No tuve abuelos y por tanto no pude despedirme de ellos. En
cambio, sí vi morir a mis padres y desde entonces sé muy bien lo que es el
dolor del alma. También fui consciente en aquellos duros momentos de lo mucho
que supone el calor amigo. Incluso alguna vez escribí al respecto, que mi
objetivo vital y el de cualquier bien nacido debía ser convocar el máximo
número de personas a tu propio entierro. Es el mejor termómetro de que has
hecho bien las cosas en la tierra y dejas atrás a mucha gente que te quiere. La
opción contraria es estar solo en tu entierro porque eres un indeseable o
porque has sobrevivido a todos los tuyos, lo cual me parece mucho más duro. Lo que nadie puede negar es que el objetivo de todos los humanos, por mucho que fanfarroneemos, es morir de viejos.
Esta mierda en la que estamos metidos nos está poniendo a
prueba como civilización y esperemos que por lo menos sea la puerta para un
nuevo escenario mucho más humano. Porque si hay algo que caracteriza la
situación es la deshumanización de la muerte. Es normal en casos de pandemias,
guerras o catástrofes en las que los fallecidos se cuentan por miles, las
morgues son colectivas e incluso las fosas comunes son el destino final para
tanta gente.
Aquí no hemos llegado a tanto, pero sí a la frivolización de
los números y los mensajes. Cada día tomamos el aperitivo con las cifras de
España y merendamos con las de Italia como si los números que te dan fuesen los
datos de la bolsa o la clasificación de la Liga. ¿Cómo ha ido la cosa? Bien, se
mantiene en la línea de toda la semana, 900 muertos, pero sube solo un 8%...

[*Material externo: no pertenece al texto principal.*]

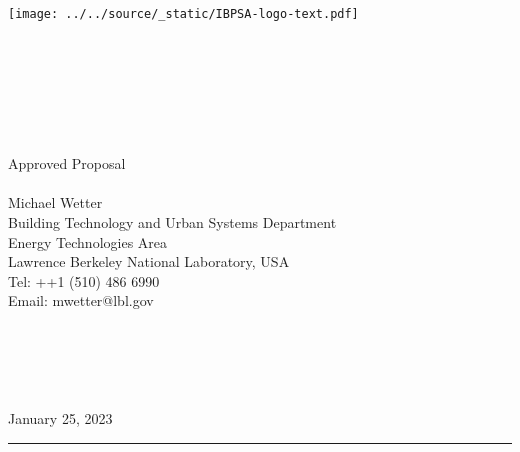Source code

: \begin{titlepage}
\hspace*{12.1cm}\texttt{[image: ../../source/\_static/IBPSA-logo-text.pdf]}~\\
\begin{flushright}
\vspace{-1cm}
\large{~}
\\[5mm]
\hrulefill
\\[5mm]
 \Large\sffamily{~}\\
 \Large{}\\
\Large\sffamily{~}\\[3mm]
\hrulefill
~\\[20mm]
Approved Proposal\\
~\\[20mm]
\large{Michael Wetter\\
Building Technology and Urban Systems Department\\
Energy Technologies Area\\
Lawrence Berkeley National Laboratory, USA\\
Tel: ++1 (510) 486 6990\\
Email: mwetter@lbl.gov\\
~\\
~\\
~\\
~\\
~}\\[20mm]
\large{January 25, 2023}
\\[20mm]
\end{flushright}
\hrule
~\\[2mm]
\end{titlepage}
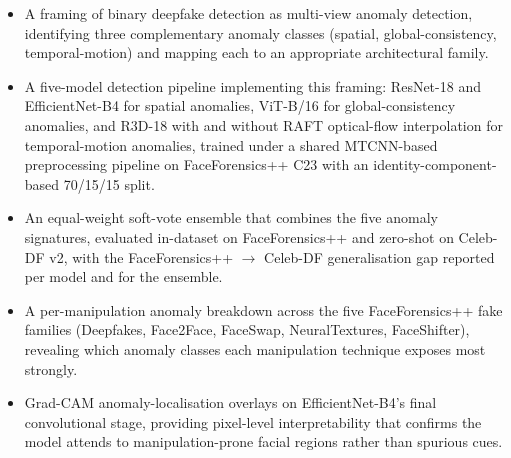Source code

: \begin{itemize}
    \item A framing of binary deepfake detection as multi-view anomaly detection, identifying three complementary anomaly classes (spatial, global-consistency, temporal-motion) and mapping each to an appropriate architectural family.
    \item A five-model detection pipeline implementing this framing: ResNet-18 and EfficientNet-B4 for spatial anomalies, ViT-B/16 for global-consistency anomalies, and R3D-18 with and without RAFT optical-flow interpolation for temporal-motion anomalies, trained under a shared MTCNN-based preprocessing pipeline on FaceForensics++ C23 with an identity-component-based 70/15/15 split.
    \item An equal-weight soft-vote ensemble that combines the five anomaly signatures, evaluated in-dataset on FaceForensics++ and zero-shot on Celeb-DF v2, with the FaceForensics++ \(\rightarrow\) Celeb-DF generalisation gap reported per model and for the ensemble.
    \item A per-manipulation anomaly breakdown across the five FaceForensics++ fake families (Deepfakes, Face2Face, FaceSwap, NeuralTextures, FaceShifter), revealing which anomaly classes each manipulation technique exposes most strongly.
    \item Grad-CAM anomaly-localisation overlays on EfficientNet-B4's final convolutional stage, providing pixel-level interpretability that confirms the model attends to manipulation-prone facial regions rather than spurious cues.
\end{itemize}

Stop, stop, stop, rebobinemos, tomemos conciencia de lo que estamos oyendo y
rebelémonos para no aceptar la frialdad matemática. Novecientos muertos son
tres Boeing de los grandes estrellándose,
son cinco once emes cada día, son casi los muertos en accidente de
tráfico en España a lo largo de todo un año… Y sobre todo son novecientas
personas, con nombre y apellidos, con padres, hermanos e hijos, con amigos y
con una vida vivida con todos sus detalles y su memoria tan emocionante y
particular. Conocer solamente la historia de uno de ellos y sentir de cerca el
dolor de los que le conocían te permite imaginar lo que supone esa
multiplicación tan obscena que estamos acostumbrados a hacer en maremotos del
Índico o en guerras de África, pero que revuelve un poco más el estomago cuando
se trata de nuestros vecinos.
Además, esta deshumanización de la muerte viene en este caso
complementada con el sadismo de la deshumanización de la despedida. Las
circunstancias son las que son y no se puede culpar a nadie, pero como mínimo
todos tenemos que ser empáticos con las familias que no pueden despedir a los
suyos y con esas víctimas que tienen que despedirse de este mundo de esa forma
tan anodina, por no decir humillante.
Y si todos estos argumentos os parecen poco dolorosos,
quizás el más deprimente de todos sea esa miserable aceptación social de que
los viejos tienen que morirse, esa autoprotección que nos lleva a todos a
pensar que la enfermedad no nos tocará porque solo afecta a los ancianos y por
suerte todavía no lo somos. Paremos, nuestros ancianos son lo más valioso que
tenemos o por lo menos así debería ser, como en esos países que llamamos
subdesarrollados y que basan su cultura y su jurisprudencia en las vivencias y
opiniones de sus mayores, reunidos bajo un baobab.
Este límite insospechado de menosprecio a la tercera edad ha
llegado a casos esperpénticos con gente apedreando autobuses con ancianos
llegando a un pueblo o a la situación dramática de desamparo de tantas
residencias.
Hemos dado por hecho que se tienen que morir y nos
tranquilizamos porque en esas estadísticas que diariamente nos golpean solo hay
viejos. Siempre es bueno recordar que algún día, ojalá, todos tendremos esa
despreciable edad. Y quizás nos gustará ser algo más que una cifra y morirnos de viejos.